*** Information provided Section Begins ***

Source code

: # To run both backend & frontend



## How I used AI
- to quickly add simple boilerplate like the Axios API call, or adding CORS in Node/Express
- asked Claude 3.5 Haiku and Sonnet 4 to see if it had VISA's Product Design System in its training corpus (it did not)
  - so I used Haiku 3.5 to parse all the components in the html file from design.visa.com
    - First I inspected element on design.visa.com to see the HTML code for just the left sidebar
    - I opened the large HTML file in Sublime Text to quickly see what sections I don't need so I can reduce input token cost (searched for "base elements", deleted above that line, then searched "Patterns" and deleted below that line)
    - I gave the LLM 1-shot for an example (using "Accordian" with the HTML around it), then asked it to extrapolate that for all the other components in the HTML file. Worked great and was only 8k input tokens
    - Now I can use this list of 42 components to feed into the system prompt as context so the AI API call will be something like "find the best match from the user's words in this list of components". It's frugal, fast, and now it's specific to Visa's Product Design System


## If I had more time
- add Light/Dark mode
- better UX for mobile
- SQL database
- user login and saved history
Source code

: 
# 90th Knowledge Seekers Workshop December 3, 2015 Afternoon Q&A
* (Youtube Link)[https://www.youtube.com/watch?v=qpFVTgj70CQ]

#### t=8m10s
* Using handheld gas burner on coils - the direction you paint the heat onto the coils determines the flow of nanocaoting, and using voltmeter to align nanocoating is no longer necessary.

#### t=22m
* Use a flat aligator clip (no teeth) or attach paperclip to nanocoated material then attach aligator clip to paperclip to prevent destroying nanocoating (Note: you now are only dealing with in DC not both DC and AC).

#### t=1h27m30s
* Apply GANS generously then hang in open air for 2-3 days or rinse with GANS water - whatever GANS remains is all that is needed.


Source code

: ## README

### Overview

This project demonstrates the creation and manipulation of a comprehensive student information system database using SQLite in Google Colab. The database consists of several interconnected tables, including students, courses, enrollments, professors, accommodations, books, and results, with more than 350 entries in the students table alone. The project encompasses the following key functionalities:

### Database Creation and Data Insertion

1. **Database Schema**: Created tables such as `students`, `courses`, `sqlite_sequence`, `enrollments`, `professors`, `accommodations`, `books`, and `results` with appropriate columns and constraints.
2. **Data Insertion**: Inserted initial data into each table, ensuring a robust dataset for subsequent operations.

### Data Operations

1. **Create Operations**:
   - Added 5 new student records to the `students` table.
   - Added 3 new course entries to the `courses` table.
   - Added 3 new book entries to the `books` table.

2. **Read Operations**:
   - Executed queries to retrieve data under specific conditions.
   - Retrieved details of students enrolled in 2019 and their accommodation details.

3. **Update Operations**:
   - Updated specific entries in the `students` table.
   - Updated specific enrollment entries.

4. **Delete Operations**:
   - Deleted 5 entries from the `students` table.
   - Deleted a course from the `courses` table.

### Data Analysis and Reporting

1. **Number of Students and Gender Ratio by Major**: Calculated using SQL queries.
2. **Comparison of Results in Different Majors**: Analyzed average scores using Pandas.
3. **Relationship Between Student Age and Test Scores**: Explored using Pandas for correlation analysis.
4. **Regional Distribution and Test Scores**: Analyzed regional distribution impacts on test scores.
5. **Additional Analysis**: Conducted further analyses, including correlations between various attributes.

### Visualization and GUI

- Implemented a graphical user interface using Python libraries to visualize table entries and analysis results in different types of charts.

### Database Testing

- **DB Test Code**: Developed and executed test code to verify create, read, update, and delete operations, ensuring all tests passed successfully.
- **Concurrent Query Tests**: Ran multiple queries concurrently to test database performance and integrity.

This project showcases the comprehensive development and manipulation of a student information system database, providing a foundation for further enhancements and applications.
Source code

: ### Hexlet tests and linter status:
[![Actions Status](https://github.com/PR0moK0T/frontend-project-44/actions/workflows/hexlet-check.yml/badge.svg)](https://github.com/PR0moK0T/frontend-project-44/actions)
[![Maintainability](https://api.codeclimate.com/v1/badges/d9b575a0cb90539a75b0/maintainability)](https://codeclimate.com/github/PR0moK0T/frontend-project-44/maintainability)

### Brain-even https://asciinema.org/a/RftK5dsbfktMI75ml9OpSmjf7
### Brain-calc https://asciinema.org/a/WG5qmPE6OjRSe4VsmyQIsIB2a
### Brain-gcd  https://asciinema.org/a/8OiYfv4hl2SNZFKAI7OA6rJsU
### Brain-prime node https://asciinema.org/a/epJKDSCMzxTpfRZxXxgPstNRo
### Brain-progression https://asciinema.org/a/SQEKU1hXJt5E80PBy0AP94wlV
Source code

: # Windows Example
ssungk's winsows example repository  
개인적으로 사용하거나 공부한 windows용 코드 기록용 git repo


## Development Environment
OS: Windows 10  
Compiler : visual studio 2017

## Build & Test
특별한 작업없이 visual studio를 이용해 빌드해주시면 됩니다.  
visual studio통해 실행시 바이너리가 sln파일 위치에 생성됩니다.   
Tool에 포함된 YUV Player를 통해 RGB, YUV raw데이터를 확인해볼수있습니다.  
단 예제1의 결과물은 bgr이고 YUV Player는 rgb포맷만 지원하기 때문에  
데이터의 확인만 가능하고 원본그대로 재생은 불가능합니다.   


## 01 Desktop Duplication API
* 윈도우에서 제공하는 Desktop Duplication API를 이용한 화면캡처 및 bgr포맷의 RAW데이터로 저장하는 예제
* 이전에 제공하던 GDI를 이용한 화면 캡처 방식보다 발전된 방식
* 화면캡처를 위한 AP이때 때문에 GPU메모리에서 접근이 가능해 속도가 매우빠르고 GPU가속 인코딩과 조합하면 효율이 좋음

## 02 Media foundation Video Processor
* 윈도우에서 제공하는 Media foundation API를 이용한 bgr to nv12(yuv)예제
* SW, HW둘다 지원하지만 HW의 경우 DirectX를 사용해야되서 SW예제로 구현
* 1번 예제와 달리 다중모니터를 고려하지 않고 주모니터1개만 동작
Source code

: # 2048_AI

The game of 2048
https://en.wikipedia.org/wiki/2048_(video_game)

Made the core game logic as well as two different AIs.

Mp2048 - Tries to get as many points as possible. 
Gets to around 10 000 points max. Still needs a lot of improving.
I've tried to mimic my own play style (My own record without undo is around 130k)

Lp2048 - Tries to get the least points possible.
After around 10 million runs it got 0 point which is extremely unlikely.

*** Information provided Section Ends ***

What you need to do :: Find every line in the records that uses the string "Duplication", then copy it.

Result of the exercise ::
## 01 Desktop Duplication API
* 윈도우에서 제공하는 Desktop Duplication API를 이용한 화면캡처 및 bgr포맷의 RAW데이터로 저장하는 예제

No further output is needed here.